Actor Dan Krikler is alone on stage throughout. With or without the signature tank beret, Krikler looks like the photographs of Douglas that line the entrance, and the stories he tells are (probably) straight out of Douglas’ memoir Alamein to Zem Zem. Sheers and director John Retallack mix it so that whilst there are the model soldiers of childhood at the beginning, the sorry and brief family history comes much later. In between are the desert war, rest and relaxation in Alexandria, tripwire, girlfriends, and the Normandy landings.
There is intermittent gunfire, the occasional swing number and the flicker of Pathé News, but the piece lives through Sheers’ script and Krikler’s voice. It’s reflective, sardonic, yet equable in tone. It enjoys, quite rightly, the qualities of Douglas’ verse: unsparing in its detail, anti-lyrical in effect, compassionate in its distance. The precision of the language, of its direct address and its image-making, is what distinguishes the poetry that you hear.
Douglas knew from experience that tank warfare was hot and noisy and lethal.
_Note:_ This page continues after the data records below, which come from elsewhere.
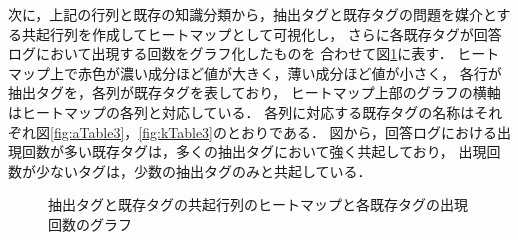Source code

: 次に，上記の行列と既存の知識分類から，抽出タグと既存タグの問題を媒介とする共起行列を作成してヒートマップとして可視化し，
さらに各既存タグが回答ログにおいて出現する回数をグラフ化したものを
合わせて図\ref{fig:Heatmap}に表す．
ヒートマップ上で赤色が濃い成分ほど値が大きく，薄い成分ほど値が小さく，
各行が抽出タグを，各列が既存タグを表しており，
ヒートマップ上部のグラフの横軸はヒートマップの各列と対応している．
各列に対応する既存タグの名称はそれぞれ図\ref{fig:aTable3}，\ref{fig:kTable3}のとおりである．
図から，回答ログにおける出現回数が多い既存タグは，多くの抽出タグにおいて強く共起しており，
出現回数が少ないタグは，少数の抽出タグのみと共起している．

\begin{figure}[H]
\begin{center}
\hspace*{-20pt}
\end{center}
\caption{抽出タグと既存タグの共起行列のヒートマップと各既存タグの出現回数のグラフ}
\label{fig:Heatmap}
\end{figure}


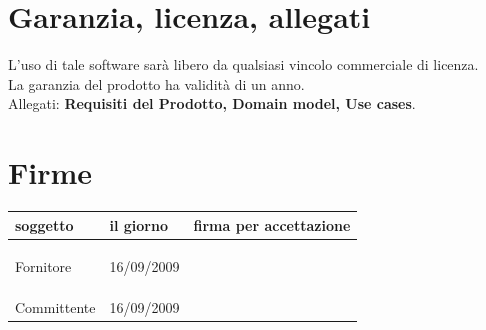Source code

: \documentclass[a4paper, 12pt]{report}
\begin{document}
\section*{Garanzia, licenza, allegati}
L'uso di tale software sarà libero da qualsiasi vincolo commerciale di licenza.
\\
La garanzia del prodotto ha validit\`a di un anno.
\\
Allegati: \textbf{Requisiti del Prodotto, Domain model, Use cases}.

\newpage

\section*{Firme}
\begin{table}[h!]
  \begin{center}
    \begin{tabular}{ l  l | p{60mm} }
    \textbf{soggetto} & \textbf{il giorno} & \textbf{firma per accettazione} \\
	\hline    
	\\\\\\
	Fornitore & 16/09/2009 &  \\
	\hline\\\\\\
	Committente & 16/09/2009 &  \\
    \hline
    \end{tabular}
  \end{center}
\end{table}
\newpage
\end{document}
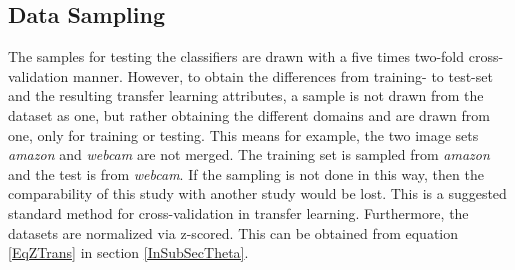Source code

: \subsection{Data Sampling}\label{EmSubSecDataS}
The samples for testing the classifiers are drawn with a five times two-fold cross-validation manner.
However, to obtain the differences from training- to test-set and the resulting transfer learning attributes, a sample is not drawn from the dataset as one, but rather obtaining the different domains and are drawn from one, only for training or testing.
This means for example, the two image sets \textit{amazon} and \textit{webcam} are not merged.
The training set is sampled from \textit{amazon} and the test is from \textit{webcam}.
If the sampling is not done in this way, then the comparability of this study with another study would be lost.
This is a suggested standard method for cross-validation in transfer learning.\cite{Gong.}
Furthermore, the datasets are normalized via z-scored.
This can be obtained from equation \ref{EqZTrans} in section \ref{InSubSecTheta}.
He was also honest enough to recognise that it could also – in the moment – prove bold and exciting. Krikler moves fast until thought and recollection catch him, and there’s a half chuckle and wry comment; less fatalistic than implacable.
Douglas fought his war in a Crusader tank – lightly armed, thinly armoured, and mechanically unreliable. On stage, by contrast, his story is vigorous and charged. You will be given a copy of Douglas’ poem Simplify me when I’m dead just to underscore the point.